Dr. Derrick Gervin is a researcher with CDC’s Division for Heart Disease and Stroke Prevention. He’s joining us today to discuss ways to keep our heart healthy. Welcome to the show, Derrick.
[Dr. Gervin] Thank you, Bob.
[Dr. Gaynes] Derrick, let’s start with, what conditions are considered to be diseases of the heart?
[Dr. Gervin] Heart disease refers to several conditions that can affect your heart, ranging from heart rhythm problems to heart defects that are present at birth. The most common condition involves narrowing, or blockage, of the arteries that supply blood to the heart.

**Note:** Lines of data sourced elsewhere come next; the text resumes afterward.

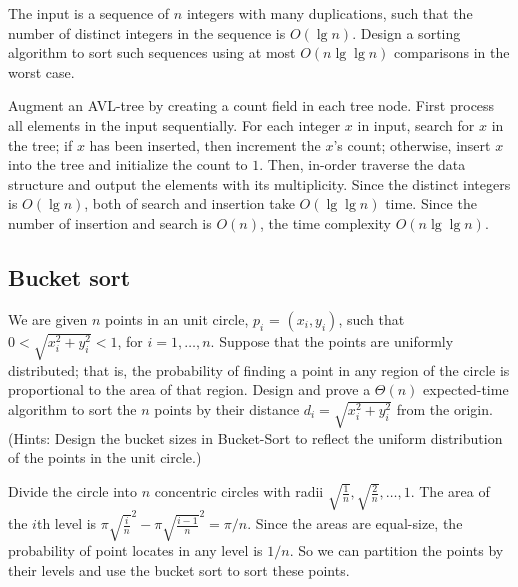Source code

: \begin{Exercise}[origin={NCU CSIE 98}]
The input is a sequence of $n$ integers with many duplications, such that the number of distinct integers in the sequence is $O(\lg n)$.
Design a sorting algorithm to sort such sequences using at most $O(n \lg \lg n)$ comparisons in the worst case.
\end{Exercise}
\begin{Answer}
Augment an AVL-tree by creating a count field in each tree node. First process all elements in the input sequentially. For each integer $x$ in input, search for $x$ in the tree; if $x$ has been inserted, then increment the $x$'s count; otherwise, insert $x$ into the tree and initialize the count to $1$. Then, in-order traverse the data structure and output the elements with its multiplicity. Since the distinct integers is $O(\lg n)$, both of search and insertion take $O(\lg \lg n)$ time. Since the number of insertion and search is $O(n)$, the time complexity $O(n \lg \lg n)$.
\end{Answer}

\subsection{Bucket sort}
\begin{Exercise}[origin={NDHU CSIE 97}]
We are given $n$ points in an unit circle, $ p_i$ = $(x_i, y_i)$, such that $0 < \sqrt{x_i^2 + y_i^2} < 1$, for $i = 1, \dots, n$. Suppose that the points are uniformly distributed; that is, the probability of finding a point in any region of the circle is proportional to the area of that region. Design and prove a $\Theta(n)$ expected-time algorithm to sort the $n$ points by their distance $d_i = \sqrt{x_i^2 + y_i^2}$ from the origin. (Hints: Design the bucket sizes in Bucket-Sort to reflect the uniform distribution of the points in the unit circle.)
\end{Exercise}
\begin{Answer}
Divide the circle into $n$ concentric circles with radii $\sqrt{\frac{1}{n}}, \sqrt{\frac{2}{n}}, \dots, 1$. The area of the $i$th level is $\pi {\sqrt{\frac{i}{n}}}^2 - \pi {\sqrt{\frac{i-1}{n}}}^2 = \pi/n$. Since the areas are equal-size, the probability of point locates in any level is $1/n$. So we can partition the points by their levels and use the bucket sort to sort these points.
\end{Answer}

When this process occurs, it can lead to heart attacks or even heart failure.
[Dr. Gaynes] Is heart disease more common among any particular age, sex, or ethnic group?
[Dr. Gervin] Heart disease is the leading cause of death nationwide. Although it affects men, women, and adults of all races, there are chronic conditions and lifestyle factors that put people at a higher risk. This includes hypertension, high cholesterol, obesity, poor diet, smoking, and physical inactivity. Age is also a risk factor, as is family history, race, and ethnicity. African-American men, and adults living in the southeast are at the highest risk for developing heart disease. More than 40 percent of African-Americans have high blood pressure and less than half have it under control. And Bob, some of the factors contributing to these health disparities include discrimination, cultural barriers, and lack of access to healthy foods and affordable health care.
[Dr. Gaynes] Derrick, what are the common symptoms of heart disease?
[Dr. Gervin] Heart disease doesn’t always have symptoms, and, in some cases, it varies based on the condition or person. But the most common symptoms include pain or discomfort in the chest which is sometimes mistaken for indigestion or heartburn, as well as pain or discomfort in the jaw, neck, back, arms, or even shoulders. There can also be shortness of breath, irregular heart beat or palpitations, nausea, and feeling weak, dizzy, or light headed.
[Dr. Gaynes] What are some ways we can decrease our chances of developing heart problems?
[Dr. Gervin] There are several things people can do and it starts with making healthy choices and managing medical conditions. For example, eat meals that are rich in fruits and vegetables and low in saturated fats, cholesterol, added sugar, and sodium. If you smoke, stop. If you don’t smoke, don’t start. Regular exercise is also important. Try walking for 10 minutes three times a day, five days a week. Also, know your blood pressure and have it checked regularly. Finally, if you have a medical condition, take your medicine and follow the doctor’s instructions.
[Dr. Gaynes] How often should we have our heart checked out by a health care provider?
[Dr. Gervin] Get a check-up at least once each year. Even if you feel healthy, a doctor, nurse, or other health care professional can check for conditions that put you at risk for heart disease, such as high blood pressure and diabetes because these conditions can go unnoticed for a long time. And if you’re experiencing symptoms that you think may be related to heart disease, you should see a health care provider as soon as possible.
[Dr. Gaynes] Derrick, where can listeners get more information about preventing heart disease?
[Dr. Gaynes] Thanks, Derrick. I’ve been talking today with CDC’s Dr. Derrick Gervin about preventing heart disease.
Help decrease your chance of developing heart disease. Get regular physical activity, eat a healthy diet, and control your blood pressure and cholesterol. Also, regular check-ups are important for early detection of any problems. If you’re experiencing symptoms of heart disease, see a health care provider immediately.